Stockholders of record of the Company who tender their Shares hereunder will not be obligated to pay transfer fees, brokerage fees, or commissions on the sale of the Shares. If you hold your Shares through a broker, dealer, commercial bank, trust company, custodian or other nominee and your Shares are tendered on your behalf, they may charge you a fee for doing so. We urge you to consult with your broker, dealer, commercial bank, trust company, custodian, or other nominee to determine whether any such charges will apply.

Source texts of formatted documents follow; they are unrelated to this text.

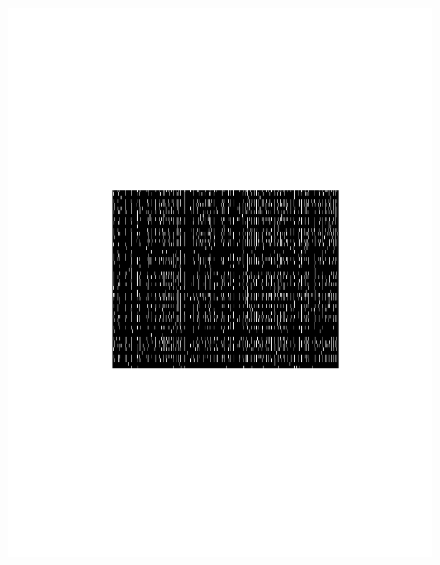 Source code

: \begin{figure}
\begin{minipage}[c]{0.45\hsize}
\includegraphics[width=\hsize]{../figs/Figure7a_raster_strong}
\end{minipage}
\begin{minipage}[c]{0.45\hsize}

\end{minipage}
\end{figure}
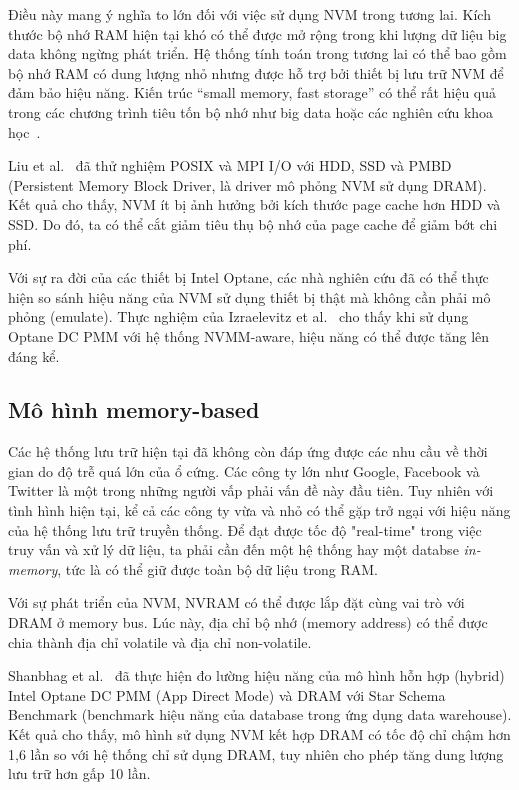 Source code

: Điều này mang ý nghĩa to lớn đối với việc sử dụng NVM trong tương lai. Kích
thước bộ nhớ RAM hiện tại khó có thể được mở rộng trong khi lượng dữ liệu big
data không ngừng phát triển. Hệ thống tính toán trong tương lai có thể bao gồm
bộ nhớ RAM có dung lượng nhỏ nhưng được hỗ trợ bởi thiết bị lưu trữ NVM để đảm
bảo hiệu năng. Kiến trúc ``small memory, fast storage'' có thể rất hiệu quả
trong các chương trình tiêu tốn bộ nhớ như big data hoặc các nghiên cứu khoa
học~\cite{bahnImplicationsNVMBased2020}.

Liu et al.~\cite{liuPerformanceEvaluationModeling2017} đã thử nghiệm POSIX và
MPI I/O với HDD, SSD và PMBD (Persistent Memory Block Driver, là driver mô phỏng
NVM sử dụng DRAM). Kết quả cho thấy, NVM ít bị ảnh hưởng bởi kích thước page
cache hơn HDD và SSD. Do đó, ta có thể cắt giảm tiêu thụ bộ nhớ của page cache
để giảm bớt chi phí.

Với sự ra đời của các thiết bị Intel Optane, các nhà nghiên cứu đã có thể thực
hiện so sánh hiệu năng của NVM sử dụng thiết bị thật mà không cần phải mô phỏng
(emulate). Thực nghiệm của Izraelevitz et
al.~\cite{izraelevitzBasicPerformanceMeasurements2019} cho thấy khi sử dụng
Optane DC PMM với hệ thống NVMM-aware, hiệu năng có thể được tăng lên đáng kể.

\subsection{Mô hình memory-based}
Các hệ thống lưu trữ hiện tại đã không còn đáp ứng được các nhu cầu về thời gian
do độ trễ quá lớn của ổ cứng. Các công ty lớn như Google, Facebook và Twitter là
một trong những người vấp phải vấn đề này đầu tiên. Tuy nhiên với tình hình hiện
tại, kể cả các công ty vừa và nhỏ có thể gặp trở ngại với hiệu năng của hệ thống
lưu trữ truyền thống. Để đạt được tốc độ "real-time" trong việc truy vấn và xử
lý dữ liệu, ta phải cần đến một hệ thống hay một databse \textit{in-memory}, tức
là có thể giữ được toàn bộ dữ liệu trong RAM.

Với sự phát triển của NVM, NVRAM có thể được lắp đặt cùng vai trò với DRAM ở
memory bus. Lúc này, địa chỉ bộ nhớ (memory address) có thể được chia thành địa
chỉ volatile và địa chỉ non-volatile.

Shanbhag et al.~\cite{shanbhagLargescaleInmemoryAnalytics2020} đã
thực hiện đo lường hiệu năng của mô hình hỗn hợp (hybrid) Intel Optane DC PMM
(App Direct Mode) và DRAM với Star Schema Benchmark (benchmark hiệu năng của
database trong ứng dụng data warehouse). Kết quả cho thấy, mô hình sử dụng NVM
kết hợp DRAM có tốc độ chỉ chậm hơn 1,6 lần so với hệ thống chỉ sử dụng DRAM,
tuy nhiên cho phép tăng dung lượng lưu trữ hơn gấp 10 lần.

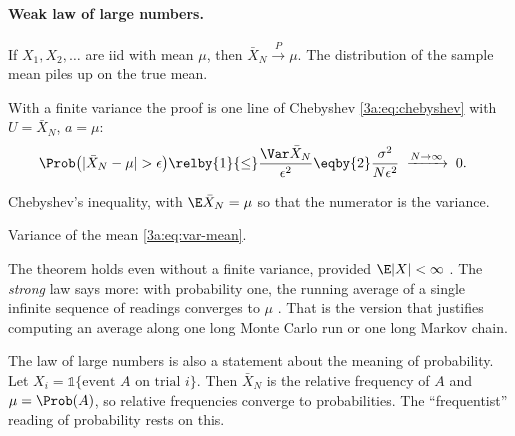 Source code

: \paragraph{Weak law of large numbers.}
If $X_1,X_2,\dots$ are iid with mean $\mu$, then
$\bar X_N\xrightarrow{P}\mu$. The distribution of the sample mean piles up
on the true mean.

With a finite variance the proof is one line of Chebyshev
\eqref{3a:eq:chebyshev} with $U=\bar X_N$, $a=\mu$:
\begin{align}
  \Prob\bigl(|\bar X_N-\mu|>\epsilon\bigr)
  &\relby{1}{\le} \frac{\Var\bar X_N}{\epsilon^2}
   \eqby{2} \frac{\sigma^2}{N\epsilon^2}
   \;\xrightarrow{N\to\infty}\;0 .
  \label{3a:eq:wlln}
\end{align}
\begin{explain}
  \item Chebyshev's inequality, with $\E\bar X_N=\mu$ so that the numerator is the variance.
  \item Variance of the mean \eqref{3a:eq:var-mean}.
\end{explain}
The theorem holds even without a finite variance, provided $\E|X|<\infty$
. The \emph{strong} law says more: with probability one,
the running average of a single infinite sequence of readings converges to
$\mu$ . That is the version that justifies computing an
average along one long Monte Carlo run or one long Markov chain.

The law of large numbers is also a statement about the meaning of
probability. Let $X_i=\mathbb{1}\{\text{event }A\text{ on trial }i\}$. Then
$\bar X_N$ is the relative frequency of $A$ and $\mu=\Prob(A)$, so relative
frequencies converge to probabilities. The ``frequentist'' reading of
probability rests on this.

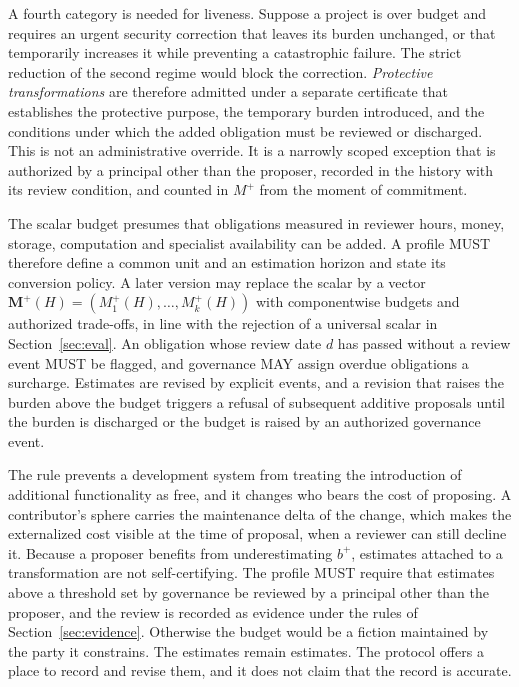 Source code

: \documentclass[11pt]{article}
\theoremstyle{remark}
\begin{document}
A fourth category is needed for liveness. Suppose a project is over budget and requires an urgent security correction that leaves its burden unchanged, or that temporarily increases it while preventing a catastrophic failure. The strict reduction of the second regime would block the correction. \emph{Protective transformations} are therefore admitted under a separate certificate that establishes the protective purpose, the temporary burden introduced, and the conditions under which the added obligation must be reviewed or discharged. This is not an administrative override. It is a narrowly scoped exception that is authorized by a principal other than the proposer, recorded in the history with its review condition, and counted in $M^{+}$ from the moment of commitment.

The scalar budget presumes that obligations measured in reviewer hours, money, storage, computation and specialist availability can be added. A profile MUST therefore define a common unit and an estimation horizon and state its conversion policy. A later version may replace the scalar by a vector $\mathbf M^{+}(H)=(M_1^{+}(H),\dots,M_k^{+}(H))$ with componentwise budgets and authorized trade-offs, in line with the rejection of a universal scalar in Section~\ref{sec:eval}. An obligation whose review date $d$ has passed without a review event MUST be flagged, and governance MAY assign overdue obligations a surcharge. Estimates are revised by explicit events, and a revision that raises the burden above the budget triggers a refusal of subsequent additive proposals until the burden is discharged or the budget is raised by an authorized governance event.

The rule prevents a development system from treating the introduction of additional functionality as free, and it changes who bears the cost of proposing. A contributor's sphere carries the maintenance delta of the change, which makes the externalized cost visible at the time of proposal, when a reviewer can still decline it. Because a proposer benefits from underestimating $b^{+}$, estimates attached to a transformation are not self-certifying. The profile MUST require that estimates above a threshold set by governance be reviewed by a principal other than the proposer, and the review is recorded as evidence under the rules of Section~\ref{sec:evidence}. Otherwise the budget would be a fiction maintained by the party it constrains. The estimates remain estimates. The protocol offers a place to record and revise them, and it does not claim that the record is accurate.
\end{document}
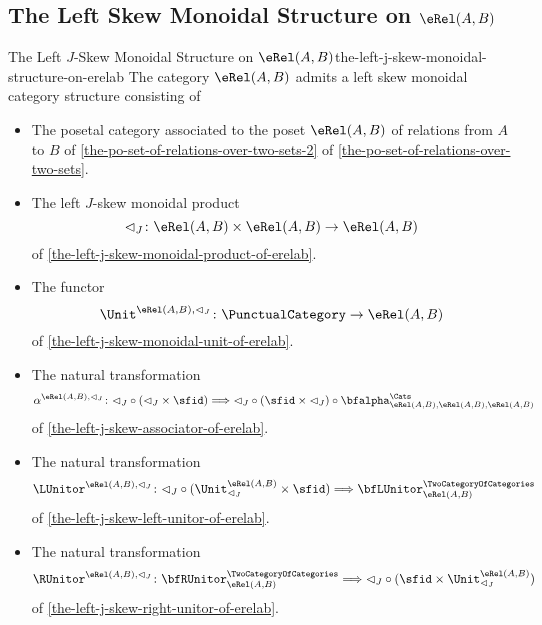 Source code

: \subsection{The Left Skew Monoidal Structure on \texorpdfstring{$\eRel(A,B)$}{Rel(A,B)}}\label{subsection-the-left-skew-monoidal-structure-on-rel-a-b}
\begin{proposition}{The Left $J$-Skew Monoidal Structure on $\eRel(A,B)$}{the-left-j-skew-monoidal-structure-on-erelab}%
    The category $\eRel(A,B)$ admits a left skew monoidal category structure consisting of%
    \begin{itemize}
        \item{}The posetal category associated to the poset $\eRel(A,B)$ of relations from $A$ to $B$ of \cref{the-po-set-of-relations-over-two-sets-2} of \cref{the-po-set-of-relations-over-two-sets}.
        \item{}The left $J$-skew monoidal product
            \[
                \lhd_{J}%
                \colon%
                \eRel(A,B)\times\eRel(A,B)%
                \to%
                \eRel(A,B)
            \]%
            of \cref{the-left-j-skew-monoidal-product-of-erelab}.
        \item{}The functor
            \[
                \Unit^{\eRel(A,B),\lhd_{J}}
                \colon
                \PunctualCategory
                \to
                \eRel(A,B)
            \]
            of \cref{the-left-j-skew-monoidal-unit-of-erelab}.
        \item{}The natural transformation
            \begingroup\small
            \[
                \alpha^{\eRel(A,B),\lhd_{J}}%
                \colon%
                {\lhd_{J}}\circ{({\lhd_{J}}\times\sfid)}%
                \Longrightarrow%
                {\lhd_{J}}\circ{(\sfid\times{\lhd_{J}})}\circ{\bfalpha^{\Cats}_{\eRel(A,B),\eRel(A,B),\eRel(A,B)}}%
            \]
            \endgroup
            of \cref{the-left-j-skew-associator-of-erelab}.
        \item{}The natural transformation
            \[
                \LUnitor^{\eRel(A,B),\lhd_{J}}
                \colon
                {\lhd_{J}}\circ{({\Unit^{\eRel(A,B)}_{\lhd_{J}}}\times{\sfid})}
                \Longrightarrow
                \bfLUnitor^{\TwoCategoryOfCategories}_{\eRel(A,B)}%
            \]
            of \cref{the-left-j-skew-left-unitor-of-erelab}.
        \item{}The natural transformation
            \[
                \RUnitor^{\eRel(A,B),\lhd_{J}}
                \colon
                \bfRUnitor^{\TwoCategoryOfCategories}_{\eRel(A,B)}
                \Longrightarrow
                {\lhd_{J}}\circ{(\sfid\times\Unit^{\eRel(A,B)}_{\lhd_{J}})}
            \]
            of \cref{the-left-j-skew-right-unitor-of-erelab}.
    \end{itemize}
\end{proposition}
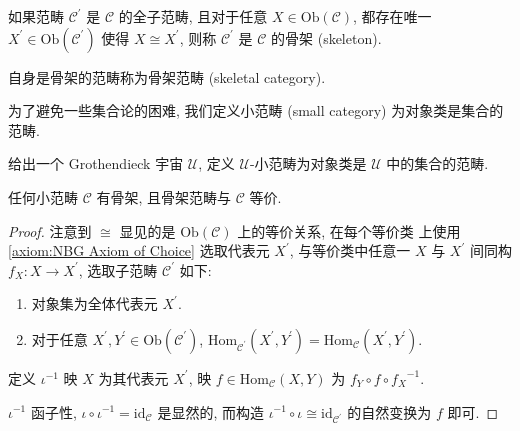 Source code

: \begin{definition}[骨架]
    如果范畴 \(\mathcal{C}^\prime\) 是 \(\mathcal{C}\) 的全子范畴, 且对于任意 \(X \in \mathrm{Ob} (\mathcal{C})\),
    都存在唯一 \(X^\prime \in \mathrm{Ob} (\mathcal{C}^\prime)\) 使得 \(X \cong X^\prime\), 则称 \(\mathcal{C}^\prime\) 是 \(\mathcal{C}\) 的骨架 (skeleton).

    自身是骨架的范畴称为骨架范畴 (skeletal category).
\end{definition}

\begin{definition}[小范畴]
    为了避免一些集合论的困难, 我们定义小范畴 (small category) 为对象类是集合的范畴.

    给出一个 Grothendieck 宇宙 \(\mathcal{U}\), 定义 \(\mathcal{U}\)-小范畴为对象类是 \(\mathcal{U}\) 中的集合的范畴.
\end{definition}

\begin{lemma}
    任何小范畴 \(\mathcal{C}\) 有骨架, 且骨架范畴与 \(\mathcal{C}\) 等价.

    \begin{proof}
        注意到 \(\cong\) 显见的是 \(\mathrm{Ob} (\mathcal{C})\) 上的等价关系, 在每个等价类
        上使用 \ref{axiom:NBG Axiom of Choice} 选取代表元 \(X^\prime\), 与等价类中任意一 \(X\) 与 \(X^\prime\) 间同构 \(f_X : X \to X^\prime\),
        选取子范畴 \(\mathcal{C}^\prime\) 如下:

        \begin{enumerate}
            \item 对象集为全体代表元 \(X^\prime\).
            \item 对于任意 \(X^\prime,Y^\prime \in \mathrm{Ob} (\mathcal{C}^\prime)\), \(\mathrm{Hom}_{\mathcal{C}^\prime} (X^\prime,Y^\prime) = \mathrm{Hom}_{\mathcal{C}} (X^\prime,Y^\prime) \).
        \end{enumerate}

        定义 \(\iota^{-1}\) 映 \(X\) 为其代表元 \(X^\prime\), 映 \(f \in \mathrm{Hom}_{\mathcal{C}} (X,Y)\) 为 
        \(f_Y \circ f \circ {f_X}^{-1}\).

        \(\iota^{-1}\) 函子性, \(\iota \circ \iota^{-1} = \mathrm{id}_{\mathcal{C}}\) 是显然的, 而构造 \(\iota^{-1} \circ \iota \cong \mathrm{id}_{\mathcal{C}^\prime}\) 的自然变换为 \(f\) 即可.
    \end{proof}
\end{lemma}

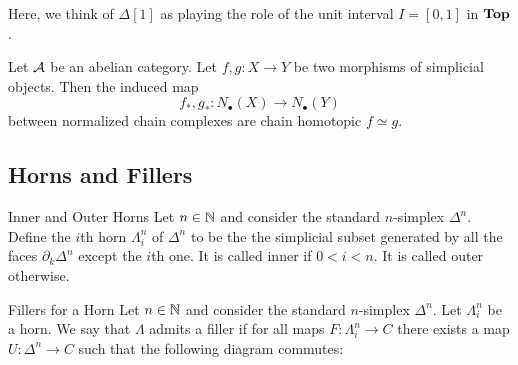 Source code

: \documentclass[a4paper]{article}
\begin{document}
Here, we think of $\Delta[1]$ as playing the role of the unit interval $I=[0,1]$ in $\bold{Top}$.

\begin{prp}{}{} Let $\mathcal{A}$ be an abelian category. Let $f,g:X\to Y$ be two morphisms of simplicial objects. Then the induced map $$f_\ast,g_\ast:N_\bullet(X)\to N_\bullet(Y)$$ between normalized chain complexes are chain homotopic $f\simeq g$. 
\end{prp}

\subsection{Horns and Fillers}
\begin{defn}{Inner and Outer Horns}{} Let $n\in\mathbb{N}$ and consider the standard $n$-simplex $\Delta^n$. Define the $i$th horn $\Lambda_i^n$ of $\Delta^n$ to be the the simplicial subset generated by all the faces $\partial_k\Delta^n$ except the $i$th one. It is called inner if $0<i<n$. It is called outer otherwise. 
\end{defn}

\begin{defn}{Fillers for a Horn}{} Let $n\in\mathbb{N}$ and consider the standard $n$-simplex $\Delta^n$. Let $\Lambda_i^n$ be a horn. We say that $\Lambda$ admits a filler if for all maps $F:\Lambda_i^n\to C$ there exists a map $U:\Delta^n\to C$ such that the following diagram commutes: \\~\\
\end{defn}
\end{document}
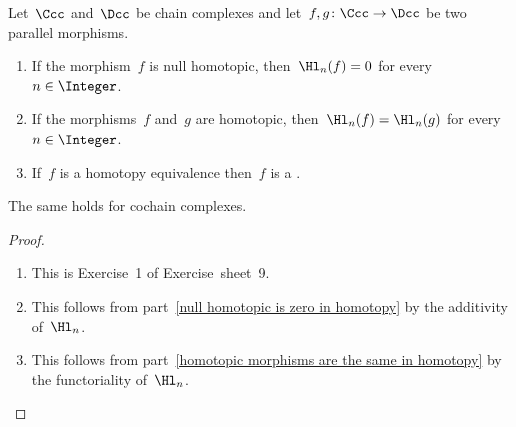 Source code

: \begin{lemma}
  Let~$\Ccc$ and~$\Dcc$ be chain complexes and let~$f, g \colon \Ccc \to \Dcc$ be two parallel morphisms.
  \begin{enumerate}
    \item
      \label{null homotopic is zero in homotopy}
      If the morphism~$f$ is null homotopic, then~$\Hl_n(f) = 0$ for every~$n \in \Integer$.
    \item
      \label{homotopic morphisms are the same in homotopy}
      If the morphisms~$f$ and~$g$ are homotopic, then~$\Hl_n(f) = \Hl_n(g)$ for every~$n \in \Integer$.
    \item
      If~$f$ is a homotopy equivalence then~$f$ is a {\qim}.
  \end{enumerate}
  The same holds for cochain complexes.
\end{lemma}


\begin{proof}
  \leavevmode
  \begin{enumerate}
    \item
      This is Exercise~1 of Exercise~sheet~9.
    \item
      This follows from part~\ref*{null homotopic is zero in homotopy} by the additivity of~$\Hl_n$.
    \item
      This follows from part~\ref*{homotopic morphisms are the same in homotopy} by the functoriality of~$\Hl_n$.
    \qedhere
  \end{enumerate}
\end{proof}


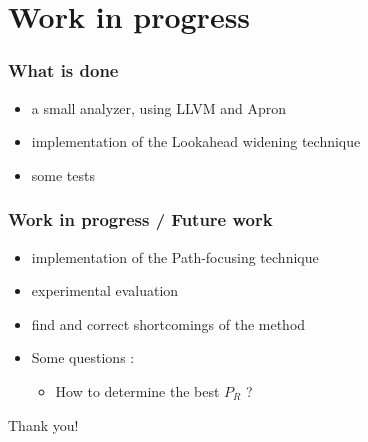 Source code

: \documentclass{beamer}
\begin{document}
\section[Work in progress]{Work in progress}

\begin{frame}
  \frametitle{What is done}
\begin{itemize}
\item a small analyzer, using LLVM and Apron
\item implementation of the Lookahead widening technique
\item some tests
\end{itemize}
\end{frame}

\begin{frame}
  \frametitle{Work in progress / Future work}
\begin{itemize}
\item implementation of the Path-focusing technique
\item experimental evaluation
\item find and correct shortcomings of the method
\item Some questions :
\begin{itemize}
\item  How to determine the best $P_R$ ?
\end{itemize}
\end{itemize}
\end{frame}

\begin{frame}
\begin{center}
Thank you!
\end{center}
\end{frame}
\end{document}
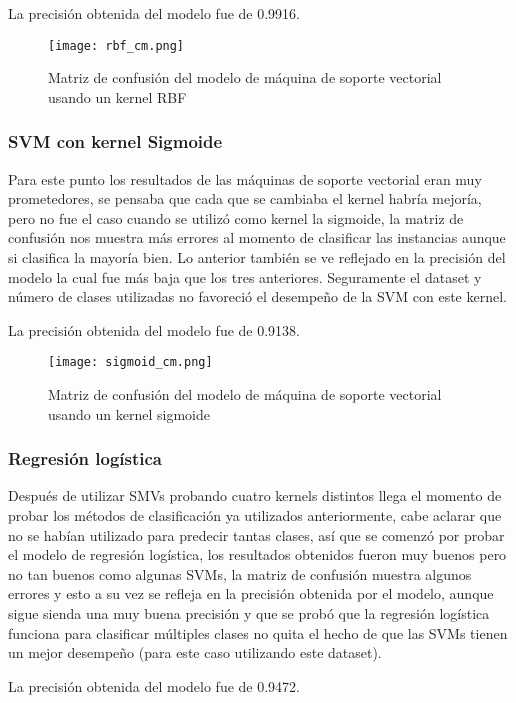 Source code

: \documentclass[sigconf,authorversion,nonacm]{acmart}
\begin{document}
La precisión obtenida del modelo fue de 0.9916.

\begin{figure}[H]
  \centering
  \texttt{[image: rbf\_cm.png]}
  \caption{Matriz de confusión del modelo de máquina de soporte vectorial usando un kernel RBF}
\end{figure}

\subsubsection{SVM con kernel Sigmoide}
Para este punto los resultados de las máquinas de soporte vectorial eran muy prometedores, se pensaba que cada que se cambiaba el kernel habría mejoría, pero no fue el caso cuando se utilizó como kernel la sigmoide, la matriz de confusión nos muestra más errores al momento de clasificar las instancias aunque si clasifica la mayoría bien. Lo anterior también se ve reflejado en la precisión del modelo la cual fue más baja que los tres anteriores. Seguramente el dataset y número de clases utilizadas no favoreció el desempeño de la SVM con este kernel.

La precisión obtenida del modelo fue de 0.9138.

\begin{figure}[H]
  \centering
  \texttt{[image: sigmoid\_cm.png]}
  \caption{Matriz de confusión del modelo de máquina de soporte vectorial usando un kernel sigmoide}
\end{figure}

\subsubsection{Regresión logística}
Después de utilizar SMVs probando cuatro kernels distintos llega el momento de probar los métodos de clasificación ya utilizados anteriormente, cabe aclarar que no se habían utilizado para predecir tantas clases, así que se comenzó por probar el modelo de regresión logística, los resultados obtenidos fueron muy buenos pero no tan buenos como algunas SVMs, la matriz de confusión muestra algunos errores y esto a su vez se refleja en la precisión obtenida por el modelo, aunque sigue sienda una muy buena precisión y que se probó que la regresión logística funciona para clasificar múltiples clases no quita el hecho de que las SVMs tienen un mejor desempeño (para este caso utilizando este dataset).

La precisión obtenida del modelo fue de 0.9472.
\end{document}
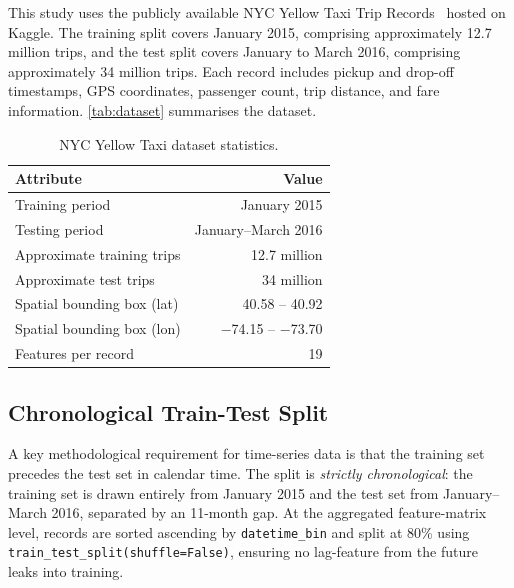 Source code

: This study uses the publicly available NYC Yellow Taxi Trip Records~\parencite{taxinyc_dataset} hosted on Kaggle. The training split covers January 2015, comprising approximately 12.7 million trips, and the test split covers January to March 2016, comprising approximately 34 million trips. Each record includes pickup and drop-off timestamps, GPS coordinates, passenger count, trip distance, and fare information. \autoref{tab:dataset} summarises the dataset.

\begin{table}[t]
\centering
\caption{NYC Yellow Taxi dataset statistics.\label{tab:dataset}}
\begin{tabularx}{\textwidth}{>{\raggedright\arraybackslash}X r}
\toprule
\textbf{Attribute} & \textbf{Value} \\
\midrule
Training period & January 2015 \\
Testing period & January--March 2016 \\
Approximate training trips & 12.7 million \\
Approximate test trips & 34 million \\
Spatial bounding box (lat) & 40.58 -- 40.92 \\
Spatial bounding box (lon) & $-$74.15 -- $-$73.70 \\
Features per record & 19 \\
\bottomrule
\end{tabularx}
\end{table}

\subsection{Chronological Train-Test Split}
A key methodological requirement for time-series data is that the training set precedes the test set in calendar time. The split is \emph{strictly chronological}: the training set is drawn entirely from January 2015 and the test set from January--March 2016, separated by an 11-month gap. At the aggregated feature-matrix level, records are sorted ascending by \texttt{datetime\_bin} and split at 80\% using \texttt{train\_test\_split(shuffle=False)}, ensuring no lag-feature from the future leaks into training.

Subject to and effective upon acceptance for payment of and payment for the Shares tendered hereby, the Assignor hereby sells, assigns and transfers to or upon the order of the Company all right, title and interest in and to all of the Shares tendered hereby, subject to the proration provisions of the Offer, including, without limitation, all rights in, and claims to, any voting rights, profits and losses, distributions accrued or declared with a record date on or after the date on which Shares are accepted for payment pursuant to the Offer and other benefits of any nature whatsoever distributable or allocable to such tendered Shares under the Company’s charter (as amended, restated or otherwise modified from time to time). Thus, for Shares validly tendered, distributions will cease to accrue on the date that such Shares are purchased through the Offer. Shares purchased in the Offer will therefore no longer be eligible to receive distributions except for any distributions declared to Stockholders with a record date prior to the date that we accept those Shares for payment. Distributions will continue to accrue in accordance with current practice for Shares not tendered or not accepted for purchase.